English journalist Jojo Moyes is one such writer regularly denigrated with the “chick lit” label. Her romance novels—most centered on young white people with perfect faces, bound together by breathy sexual desire and soapy tragic twists—don’t reinvent the love-story wheel. But though they’re not critically acclaimed, these page-turners are very popular. Me Before You, for example, sold millions of copies, before going on to inspire a hit box-office adaptation starring Emilia Clarke and Sam Claflin. That’s the kind of success The Last Letter From Your Lover is hoping to replicate. Directed by Augustine Frizzell, best known for her 2018 indie stoner comedy Never Goin’ Back, the film is based on Moyes’ 2008 novel of the same name, which—unlike some of her other work—didn’t trouble The New York Times bestseller list. What the adaptation has going for it is two charismatic young stars, Felicity Jones and Shailene Woodley, pitching in to tell an enjoyable but extremely conventional story.
The film covers two timelines that eventually intersect. Jones plays Ellie Haworth, a journalist in London recovering from a messy break up who uncovers a series of secret love letters from the ’60s with the help of handsome colleague Rory (Nabhaan Rizwan). Woodley is letter writer Jennifer Stirling, an extraordinarily glamorous housewife, trapped in a loveless marriage, who develops feelings for the journalist assigned to write about her wealthy industrialist husband.
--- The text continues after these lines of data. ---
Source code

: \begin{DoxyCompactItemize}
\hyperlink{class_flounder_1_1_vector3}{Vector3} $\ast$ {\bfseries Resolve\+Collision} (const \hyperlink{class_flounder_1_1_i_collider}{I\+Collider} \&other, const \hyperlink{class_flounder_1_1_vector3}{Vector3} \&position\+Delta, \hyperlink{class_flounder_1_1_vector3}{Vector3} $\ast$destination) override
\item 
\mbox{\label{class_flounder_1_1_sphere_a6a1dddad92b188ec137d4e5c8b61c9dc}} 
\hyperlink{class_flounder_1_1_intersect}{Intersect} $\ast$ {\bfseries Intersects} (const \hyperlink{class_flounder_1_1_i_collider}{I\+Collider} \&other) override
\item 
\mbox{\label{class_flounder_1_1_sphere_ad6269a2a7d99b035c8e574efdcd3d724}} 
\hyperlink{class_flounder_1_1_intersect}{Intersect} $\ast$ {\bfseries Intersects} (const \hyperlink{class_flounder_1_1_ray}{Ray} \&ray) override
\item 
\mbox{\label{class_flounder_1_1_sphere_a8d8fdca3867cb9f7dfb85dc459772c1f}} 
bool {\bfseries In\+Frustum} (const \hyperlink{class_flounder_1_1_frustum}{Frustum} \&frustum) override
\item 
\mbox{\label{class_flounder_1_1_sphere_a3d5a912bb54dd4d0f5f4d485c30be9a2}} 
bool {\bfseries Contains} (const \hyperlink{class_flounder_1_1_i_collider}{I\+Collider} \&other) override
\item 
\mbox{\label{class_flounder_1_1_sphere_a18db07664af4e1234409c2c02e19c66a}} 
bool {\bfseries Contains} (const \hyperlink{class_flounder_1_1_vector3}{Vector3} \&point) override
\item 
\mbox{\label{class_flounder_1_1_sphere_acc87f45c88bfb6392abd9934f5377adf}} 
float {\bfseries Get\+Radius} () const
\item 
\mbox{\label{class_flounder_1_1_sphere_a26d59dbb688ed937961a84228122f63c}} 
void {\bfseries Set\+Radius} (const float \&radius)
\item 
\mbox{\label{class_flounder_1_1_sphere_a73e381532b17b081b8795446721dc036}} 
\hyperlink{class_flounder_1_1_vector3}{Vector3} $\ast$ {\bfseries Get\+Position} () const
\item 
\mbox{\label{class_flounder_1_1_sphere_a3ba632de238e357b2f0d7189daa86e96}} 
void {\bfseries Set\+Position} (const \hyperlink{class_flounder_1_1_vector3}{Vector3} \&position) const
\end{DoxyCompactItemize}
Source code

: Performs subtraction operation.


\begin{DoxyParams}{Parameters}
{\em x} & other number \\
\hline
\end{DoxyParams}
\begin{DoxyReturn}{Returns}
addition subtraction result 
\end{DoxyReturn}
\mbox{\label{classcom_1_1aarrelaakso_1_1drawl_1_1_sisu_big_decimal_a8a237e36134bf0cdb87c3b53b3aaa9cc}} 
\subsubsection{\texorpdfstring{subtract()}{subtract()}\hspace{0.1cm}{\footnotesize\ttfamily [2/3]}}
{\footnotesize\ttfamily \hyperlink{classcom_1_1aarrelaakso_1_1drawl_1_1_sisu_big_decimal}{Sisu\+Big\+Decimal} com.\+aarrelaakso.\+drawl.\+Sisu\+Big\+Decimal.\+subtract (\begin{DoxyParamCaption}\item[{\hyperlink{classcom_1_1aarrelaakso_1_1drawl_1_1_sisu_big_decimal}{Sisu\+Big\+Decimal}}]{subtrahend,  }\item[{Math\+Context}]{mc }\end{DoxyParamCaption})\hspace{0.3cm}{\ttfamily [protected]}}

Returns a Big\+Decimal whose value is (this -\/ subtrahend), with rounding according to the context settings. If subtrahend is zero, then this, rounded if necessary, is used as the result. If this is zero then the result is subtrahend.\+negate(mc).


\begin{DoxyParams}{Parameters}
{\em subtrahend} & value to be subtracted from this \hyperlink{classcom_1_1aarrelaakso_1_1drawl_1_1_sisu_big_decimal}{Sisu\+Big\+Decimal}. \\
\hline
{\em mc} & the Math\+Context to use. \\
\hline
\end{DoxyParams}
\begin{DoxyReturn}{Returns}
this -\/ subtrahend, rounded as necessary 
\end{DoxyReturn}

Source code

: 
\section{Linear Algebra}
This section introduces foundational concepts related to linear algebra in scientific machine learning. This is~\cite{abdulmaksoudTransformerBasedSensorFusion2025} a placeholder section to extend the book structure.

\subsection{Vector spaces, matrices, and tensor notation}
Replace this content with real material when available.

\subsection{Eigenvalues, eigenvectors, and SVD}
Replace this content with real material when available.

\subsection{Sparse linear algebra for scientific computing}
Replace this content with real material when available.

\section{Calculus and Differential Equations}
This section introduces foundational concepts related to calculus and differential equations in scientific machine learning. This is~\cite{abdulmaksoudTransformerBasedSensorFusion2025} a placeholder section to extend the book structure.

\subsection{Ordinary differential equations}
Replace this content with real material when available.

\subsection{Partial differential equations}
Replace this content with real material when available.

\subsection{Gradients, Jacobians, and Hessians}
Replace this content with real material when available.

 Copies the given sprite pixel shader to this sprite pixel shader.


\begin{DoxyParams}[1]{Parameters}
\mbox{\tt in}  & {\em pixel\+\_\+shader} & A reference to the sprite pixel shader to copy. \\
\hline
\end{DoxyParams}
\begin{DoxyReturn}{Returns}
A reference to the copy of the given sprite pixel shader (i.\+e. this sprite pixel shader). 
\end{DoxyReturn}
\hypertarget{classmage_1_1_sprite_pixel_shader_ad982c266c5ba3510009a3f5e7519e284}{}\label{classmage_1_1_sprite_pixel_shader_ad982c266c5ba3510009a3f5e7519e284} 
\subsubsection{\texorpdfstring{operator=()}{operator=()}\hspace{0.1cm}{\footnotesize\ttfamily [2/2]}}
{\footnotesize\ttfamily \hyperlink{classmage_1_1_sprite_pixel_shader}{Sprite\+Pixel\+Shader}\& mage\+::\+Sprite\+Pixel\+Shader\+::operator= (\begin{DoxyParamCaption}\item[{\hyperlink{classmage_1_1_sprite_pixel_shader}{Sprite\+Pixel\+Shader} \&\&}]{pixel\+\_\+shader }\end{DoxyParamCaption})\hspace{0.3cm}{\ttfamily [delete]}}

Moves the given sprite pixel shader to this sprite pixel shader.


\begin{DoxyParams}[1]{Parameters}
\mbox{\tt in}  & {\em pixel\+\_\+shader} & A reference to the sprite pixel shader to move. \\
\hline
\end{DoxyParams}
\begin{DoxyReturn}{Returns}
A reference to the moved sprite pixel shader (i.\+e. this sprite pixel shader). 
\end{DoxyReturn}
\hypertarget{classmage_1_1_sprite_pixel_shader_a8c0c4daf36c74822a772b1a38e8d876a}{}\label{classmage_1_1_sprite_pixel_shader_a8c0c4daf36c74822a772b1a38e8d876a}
Lover cuts between the two women, with Jennifer falling in love and Ellie opening herself up to the possibility.
We can only speculate as to what drew Woodley to this role, but one couldn’t begrudge her doing it simply for the incredible selection of hats she gets to wear (particularly after the internet’s reaction to those bangs in Big Little Lies). Jennifer’s wardrobe is a visual feast: bejeweled gowns, colorful tailored coats, perfectly coordinated accessories that compete with the loveliest stretches of Corsican coastline for our attention. Frizzell leans into this glamorous fantasy, with scenes of Woodley reclining on yachts resplendent in beaded lemon cocktail dresses and waking up from nights of passion with perfectly fanned false eyelashes.
Meanwhile, Felicity Jones’ Ellie has been frumped up to Bridget Jones levels, wearing cardigans of impressive shapelessness and rejecting nice men who like her just the way she is. Jennifer’s love story is the focus of the film, but there are a few fun moments that contrast the two romances, with Jennifer writing heartfelt pledges of undying love in exquisite calligraphy while Ellie agonizes over the correct number of “x”s to punctuate a text with. Final act contrivances aside, it’s hard to justify Ellie’s contribution to the narrative. She mostly serves as an audience surrogate to amp up enthusiasm for Jennifer’s story. The film seems to forget that it’s supposed to be unfolding through the letters, only returning to that structural device when narratively convenient.
Jones and Woodley do their best, forging reasonable chemistry with their unremarkable love interests (though inanimate objects would struggle to not spark with the latter, given how gorgeously done up she is here). Unfortunately, the romantic clichés in The Last Letter From Your Lover pile up unnervingly fast. Cars in the rain. Lusty glances across dinner tables. Amnesia. Declarations of love under balconies. Characters conveniently running into one another. If five more minutes were added to the film’s runtime, they would almost surely be devoted to someone racing to an airport gate or leaping into a lover’s arms in front of the Eiffel Tower.
The whole production is undeniably pleasant but also a little lazy, with dialogue that sags under heavy exposition. The impression is of a film unwilling to carve out its own identity or subvert any expectations, because it’s operating under the assumption that its target audience will be satisfied by well-worn conventions. Audiences should feel absolutely no shame in reaching for a little sweeping summer romance, or enjoying the cozy predictability of beautiful people falling into one another’s embrace. But they deserve a lovelorn cinematic attempt with boldness that doesn’t begin and end with hats.